September 18, 2011

"I was of three minds, / Like a tree / In which there are three blackbirds"

Attention conservation notice: 1900+ words of log-rolling promotion of an attempt by friends to stir up an academic controversy, in a matter where pedantic points of statistical theory intersect the artificial dilemmas of psychological experiments.

There's a growing interest among psychologists in modeling how people think as a process of Bayesian learning. Many of the papers that come from this are quite impressive as exercises in hypothetical engineering, in the Design for a Brain tradition, but long-time readers will be bored and unsurprised to hear that I don't buy them as psychology. Not only do I deny that Bayesianism is any sort of normative ideal (and so that Bayesian models are standards of rationality), but the obstacles to implementing Bayesian methods on the nervous system of the East African Plains Ape seem quite insurmountable, even invoking the computational power of the unconscious mind*. Nonetheless, there are all those experimental papers, and it's hard to argue with experimental results...

Unless, of course, the experimental results don't show what they seem to.
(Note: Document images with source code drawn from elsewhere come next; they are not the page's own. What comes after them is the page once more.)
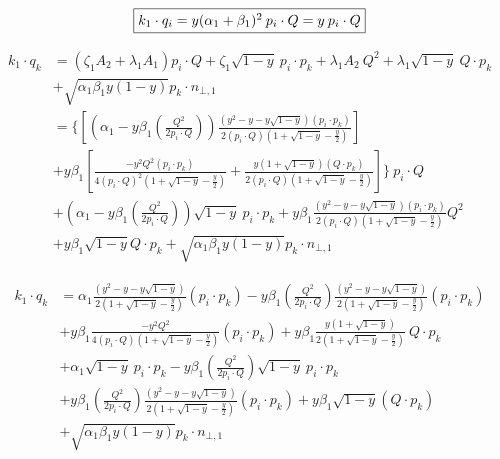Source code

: \begin{equation}
	\begin{aligned}
		\fbox{$  k_1 \cdot q_i=y({\alpha_1}+\beta_1)^2\:p_i\cdot Q = y\:p_i\cdot Q $}
    \end{aligned}
\end{equation}

\begin{equation}
	\begin{aligned}	
	k_1 \cdot q_k &= (\zeta_1 A_2 + \lambda_1 A_1)p_i \cdot Q+\zeta_1 \sqrt{1-y}\:p_i\cdot p_k + \lambda_1 A_2\:Q^2+ \lambda_1\sqrt{1-y}\:Q\cdot p_k\\
	&+\sqrt{\alpha_1\beta_1y(1-y)} p_k \cdot {n_{\bot,1}}\\	
	&=\lbrace[(\alpha_1 -y\beta_1(\frac{Q^2}{2p_i \cdot Q}))\frac{(y^2 -y-y\sqrt{1-y}) (p_{i}\cdot {p_k})}{2(p_i\cdot Q)(1+\sqrt{1-y}-\frac{y}{2})}]\\&
	+y\beta_1[\frac{-y^2 Q^2 (p_{i}\cdot {p_k})}{4(p_i\cdot Q)^2(1+\sqrt{1-y}-\frac{y}{2})}+ \frac{y(1+\sqrt{1-y})(Q \cdot {p_k})}{2(p_i\cdot Q)(1+\sqrt{1-y}-\frac{y}{2})}]\rbrace\:p_i \cdot Q\\
	&+(\alpha_1 -y\beta_1(\frac{Q^2}{2p_i \cdot Q}))\sqrt{1-y}\:p_i \cdot p_k+y\beta_1\frac{(y^2 -y-y\sqrt{1-y}) (p_{i}\cdot {p_k})}{2(p_i\cdot Q)(1+\sqrt{1-y}-\frac{y}{2})}Q^2\\
	&+y\beta_1\sqrt{1-y} Q\cdot p_k+\sqrt{\alpha_1\beta_1y(1-y)} p_k \cdot {n_{\bot,1}} 
    \end{aligned}
\end{equation}

\begin{equation}
	\begin{aligned}
	k_1 \cdot q_k &= \alpha_1 \frac{(y^2 -y-y\sqrt{1-y}) }{2(1+\sqrt{1-y}-\frac{y}{2})}(p_{i}\cdot {p_k})
	-y\beta_1(\frac{Q^2}{2p_i \cdot Q})\frac{(y^2 -y-y\sqrt{1-y})}{2(1+\sqrt{1-y}-\frac{y}{2})}(p_{i}\cdot {p_k})\\
&+y\beta_1\frac{-y^2 Q^2 }{4(p_i\cdot Q)(1+\sqrt{1-y}-\frac{y}{2})}(p_{i}\cdot {p_k})+ y\beta_1\frac{y(1+\sqrt{1-y})}{2(1+\sqrt{1-y}-\frac{y}{2})}\:Q \cdot p_k\\
	&+\alpha_1 \sqrt{1-y}\:p_i \cdot p_k-y\beta_1(\frac{Q^2}{2p_i \cdot Q})\sqrt{1-y}\:p_i \cdot p_k\\
	&+y\beta_1(\frac{Q^2}{2p_i \cdot Q})\frac{(y^2 -y-y\sqrt{1-y})}{2(1+\sqrt{1-y}-\frac{y}{2})}(p_{i}\cdot {p_k})+y\beta_1\sqrt{1-y}(Q\cdot p_k)\\
	&+\sqrt{\alpha_1\beta_1y(1-y)} p_k \cdot {n_{\bot,1}} 
    \end{aligned}
\end{equation}


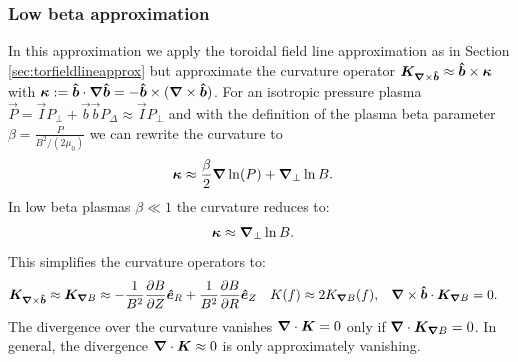 \subsubsection{Low beta approximation}\label{sec:lowbetaapprox}
In this approximation we apply the toroidal field line approximation
as in Section
\ref{sec:torfieldlineapprox}
but approximate the curvature operator $ \KK \approx \bhat\times\vec \kappa$
  with
  $\vec \kappa := \bhat \cn\bhat = -\bhat \times( \vn\times \bhat)$.
For an isotropic pressure plasma \(\vec{P} = \vec{I} P_\perp + \vec{b} \vec{b} P_\Delta \approx \vec{I} P_\perp\) and with the definition of the plasma beta parameter
\(\beta = \frac{P}{B^2/(2 \mu_0) } \)
we can rewrite the curvature to
\begin{align}
    \vec{\kappa} &\approx \frac{\beta}{2} \vn \ln(P) +\np \ln{B} .
\end{align}
In low beta plasmas \(\beta\ll1\) the curvature reduces to:
\begin{align}
    \vec{\kappa} & \approx \np \ln{B} .
\end{align}
This simplifies the curvature operators to:
\begin{align}
\KK \approx \KB
  &\approx  -\frac{1}{B^2}\frac{\partial B}{\partial Z}\ehat_R +\frac{1}{B^2} \frac{\partial B}{\partial R}\ehat_Z &
{K} (f) &\approx 2{K}_{\vn  B} (f) , &
    \vn\times\bhat \cdot \KB &= 0.
\end{align}
The divergence over the curvature vanishes \( \nc \vec{ {K} } = 0\) only if \( \nc \KB   = 0\).
In general, the divergence \( \nc \vec{ {K} } \approx 0\) is only approximately vanishing.

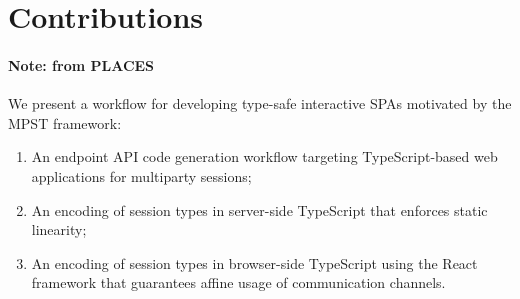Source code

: \section{Contributions}

\paragraph{Note: from PLACES}

We present a workflow for developing type-safe interactive SPAs motivated by the MPST framework:

\begin{enumerate}
\item An endpoint API code generation workflow targeting TypeScript-based web applications for multiparty sessions;
\item An encoding of session types in server-side TypeScript that enforces static linearity;
\item An encoding of session types in browser-side TypeScript using the React framework that guarantees affine usage of communication channels.
\end{enumerate}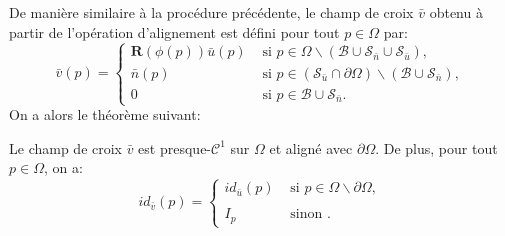 De manière similaire à la procédure précédente, le champ de croix $\bar{v}$ obtenu à partir de l'opération d'alignement est défini pour tout $p\in\Omega$ par:
\begin{equation}
\bar{v}(p)=
\left\{
\begin{array}{ll}
\mathbf{R}(\phi(p))\bar{u}(p) & \mbox{ si } p\in\Omega\backslash(\mathcal{B}\cup\mathcal{S}_{\bar{n}}\cup\mathcal{S}_{\bar{u}}),\\[0.5cm]
\bar{n}(p) & \mbox{ si } p\in(\mathcal{S}_{\bar{u}}\cap\partial\Omega)\backslash(\mathcal{B}\cup\mathcal{S}_{\bar{n}}),\\[0.5cm]
0 & \mbox{ si } p\in\mathcal{B}\cup\mathcal{S}_{\bar{n}}.
\end{array}
\right.
\end{equation}
On a alors le théorème suivant:
\begin{theorem}
\label{thm:theorem3}
Le champ de croix $\bar{v}$ est presque-$\mathcal{C}^1$ sur $\Omega$ et aligné avec $\partial\Omega$. De plus, pour tout $p\in\Omega$, on a:
\begin{equation}
id_{\bar{v}}(p)=
\left\{
\begin{array}{ll}
    id_{\bar{u}}(p) & \mbox{ si } p\in\Omega\backslash\partial\Omega,\\\\
    I_p & \mbox{ sinon }.
\end{array}
\right.
\end{equation}
\end{theorem}
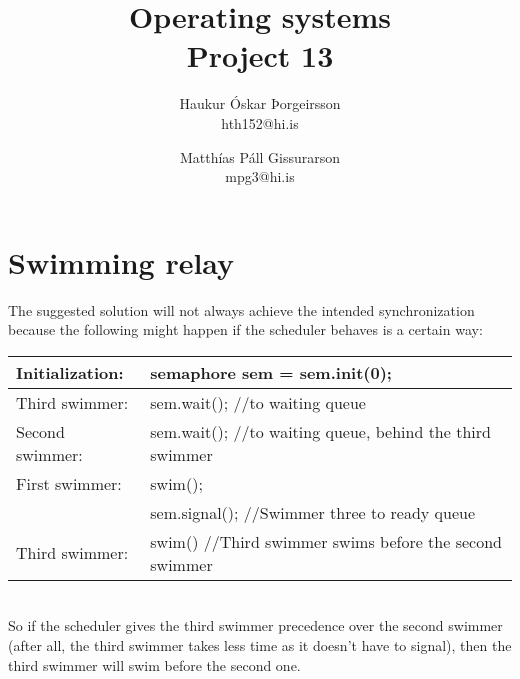 \documentclass[10pt,a4paper]{article}
\begin{document}
\title{Operating systems\\Project 13}
\author{
    Haukur Óskar Þorgeirsson\\
    hth152@hi.is \and
    Matthías Páll Gissurarson\\
    mpg3@hi.is}
\maketitle

\section{Swimming relay}

The suggested solution will not always achieve the intended synchronization because the following might happen if the scheduler behaves is a certain way:\\

\begin{tabular}{|ll|}
\hline
Initialization:&semaphore sem = sem.init(0);\\
\hline
Third swimmer:&sem.wait(); //to waiting queue\\ \hline
Second swimmer:&sem.wait(); //to waiting queue, behind the third swimmer\\ \hline
First swimmer:&swim();\\
&sem.signal(); //Swimmer three to ready queue\\ \hline
Third swimmer:&swim() //Third swimmer swims before the second swimmer\\ \hline
\end{tabular}\\

So if the scheduler gives the third swimmer precedence over the second swimmer (after all, the third swimmer takes less time as it doesn't have to signal), then the third swimmer will swim before the second one.
\end{document}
This is the core message of a new paper, whose insight is completely correct and something I kick myself for not having realized.

Frederick Eberhardt and David Danks, "Confirmation in the Cognitive Sciences: The Problematic Case of Bayesian Models", Minds and Machines 21 (2011): 389--410, phil-sci/8778
Abstract: Bayesian models of human learning are becoming increasingly popular in cognitive science. We argue that their purported confirmation largely relies on a methodology that depends on premises that are inconsistent with the claim that people are Bayesian about learning and inference. Bayesian models in cognitive science derive their appeal from their normative claim that the modeled inference is in some sense rational. Standard accounts of the rationality of Bayesian inference imply predictions that an agent selects the option that maximizes the posterior expected utility. Experimental confirmation of the models, however, has been claimed because of groups of agents that "probability match" the posterior. Probability matching only constitutes support for the Bayesian claim if additional unobvious and untested (but testable) assumptions are invoked. The alternative strategy of weakening the underlying notion of rationality no longer distinguishes the Bayesian model uniquely. A new account of rationality — either for inference or for decision-making — is required to successfully confirm Bayesian models in cognitive science.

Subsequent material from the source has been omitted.